US Stock Market Outlook: Oil Prices Surge, Futures Drop; Awaiting Nonfarm Data and Fed Rate Path.
Market Overview
On Friday morning, Qatar warned Gulf countries about production cuts, leading to a widening decline in U.S. stock futures and WTI crude oil prices breaking $86 for the first time in two years. As of the time of writing, the three major U.S. stock index futures continued to drop, with the market awaiting the non-farm payroll data results scheduled for 21:30 Beijing time.
Pre-Market Movements
- Star Tech Stocks: Most are down, with ASML falling over 3%, TSM down over 2%, Micron Technology down nearly 2%, and Nvidia and Amazon both down over 1%.
- Popular Chinese Stocks: These stocks saw collective gains, with NetEase up over 4%, JD.com up over 3%, and both Kingsoft Cloud and Tencent Music also rising over 3%.

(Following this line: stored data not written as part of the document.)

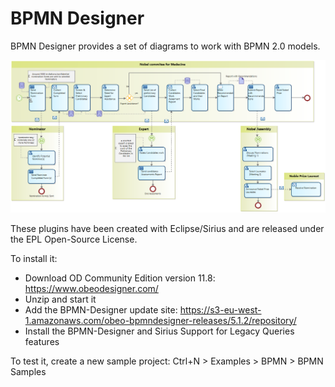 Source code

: # BPMN Designer

BPMN Designer provides a set of diagrams to work with BPMN 2.0 models. 

![Nobel Prize](images/NobelPrize.png)

These plugins have been created with Eclipse/Sirius and are released under the EPL Open-Source License.

To install it:
- Download OD Community Edition version 11.8: https://www.obeodesigner.com/
- Unzip and start it
- Add the BPMN-Designer update site: https://s3-eu-west-1.amazonaws.com/obeo-bpmndesigner-releases/5.1.2/repository/
- Install the BPMN-Designer and Sirius Support for Legacy Queries features

To test it, create a new sample project: Ctrl+N > Examples > BPMN > BPMN Samples
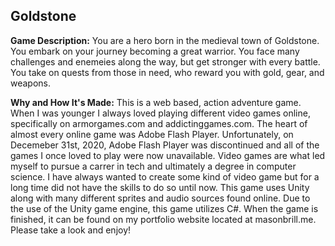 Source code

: ## Goldstone
**Game Description:**
You are a hero born in the medieval town of Goldstone. You embark on your journey becoming a great warrior. You face many challenges and enemeies along the way, but get stronger with every battle. You take on quests from those in need, who reward you with gold, gear, and weapons. 

**Why and How It's Made:**
This is a web based, action adventure game. When I was younger I always loved playing different video games online, specifically on armorgames.com and addictinggames.com. The heart of almost every online game was Adobe Flash Player. Unfortunately, on Decemeber 31st, 2020, Adobe Flash Player was discontinued and all of the games I once loved to play were now unavailable. Video games are what led myself to pursue a carrer in tech and ultimately a degree in computer science. I have always wanted to create some kind of video game but for a long time did not have the skills to do so until now. This game uses Unity along with many different sprites and audio sources found online. Due to the use of the Unity game engine, this game utilizes C#. When the game is finished, it can be found on my portfolio website located at masonbrill.me. Please take a look and enjoy!
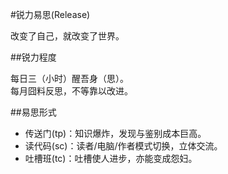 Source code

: #锐力易思(Release)

改变了自己，就改变了世界。

##锐力程度

每日三（小时）醒吾身（思）。  
每月囧料反思，不等靠以改进。

##易思形式

 * 传送门(tp)：知识爆炸，发现与鉴别成本巨高。
 * 读代码(sc)：读者/电脑/作者模式切换，立体交流。
 * 吐槽班(tc)：吐槽使人进步，亦能变成怨妇。

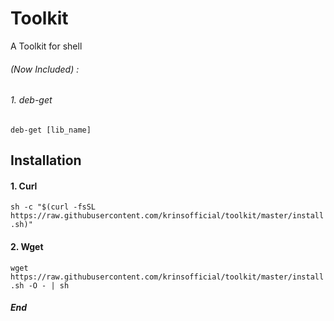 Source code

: # Toolkit
A Toolkit for shell

###### (Now Included) :
###### 1. deb-get
`deb-get [lib_name]`

## Installation

#### 1. Curl
`sh -c "$(curl -fsSL https://raw.githubusercontent.com/krinsofficial/toolkit/master/install.sh)"`

#### 2. Wget
`wget https://raw.githubusercontent.com/krinsofficial/toolkit/master/install.sh -O - | sh`

##### End
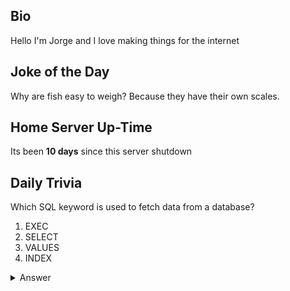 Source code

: ## Bio

Hello I'm Jorge and I love making things for the internet

## Joke of the Day

Why are fish easy to weigh? Because they have their own scales.

## Home Server Up-Time

Its been **10 days** since this server shutdown


## Daily Trivia

Which SQL keyword is used to fetch data from a database?
 1. EXEC
 2. SELECT
 3. VALUES
 4. INDEX

<details>
  <summary>Answer</summary>
  SELECT
</details>
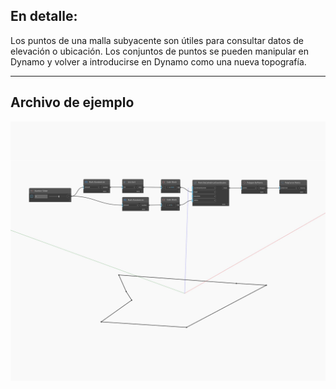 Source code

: ## En detalle:
Los puntos de una malla subyacente son útiles para consultar datos de elevación o ubicación. Los conjuntos de puntos se pueden manipular en Dynamo y volver a introducirse en Dynamo como una nueva topografía.
___
## Archivo de ejemplo

![Points](./Autodesk.DesignScript.Geometry.Polygon.Points_img.jpg)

- Oil Stocks: Battalion Oil surged over 27%, U.S. Energy up over 5%, and Occidental Petroleum up over 2%. The U.S. Oil ETF rose nearly 8% pre-market, accumulating over 17% gains this week.
Notable Company Updates
- Marvell Technology: Shares soared over 14% after a 72% increase in Q4 operating profit, driven by surging demand for AI ASICs and SSDs. The management raised FY27 revenue guidance from $10 billion to $11 billion.
Nvidia: The stock fell 1.4% as the U.S. considers globalizing AI chip export approval regulations, requiring companies like Nvidia to obtain government approval for chip exports.
Tesla: Reported a 10% year-on-year increase in European sales for February, registering 17,425 vehicles across 15 major markets.
- Meta Platforms: Plans to develop its own AI chips while collaborating with top chip manufacturers to meet current AI business demands.
Geopolitical and Economic Impacts
Middle East Tensions: The conflict has severely impacted shipping through the Strait of Hormuz, with only two vessels passing in the last 24 hours, raising concerns over energy transport and oil prices.
Market Reactions: Global stock funds saw a net outflow of $1.44 billion, with U.S. stock funds experiencing the largest outflow since January 7, totaling $21.92 billion.
Supply Chain Concerns
Aluminum Prices: JPMorgan warns that disruptions in Middle Eastern aluminum production could push prices towards $4,000 per ton due to reduced global supply.
Insurance and Fertilizer Supply: The ongoing conflict is causing a surge in war risk insurance premiums and potential disruptions in fertilizer supplies, which could lead to soaring food prices.
Conclusion
The market is currently navigating through a complex landscape of geopolitical tensions, regulatory changes, and significant corporate developments, all of which are influencing stock performance and investor sentiment.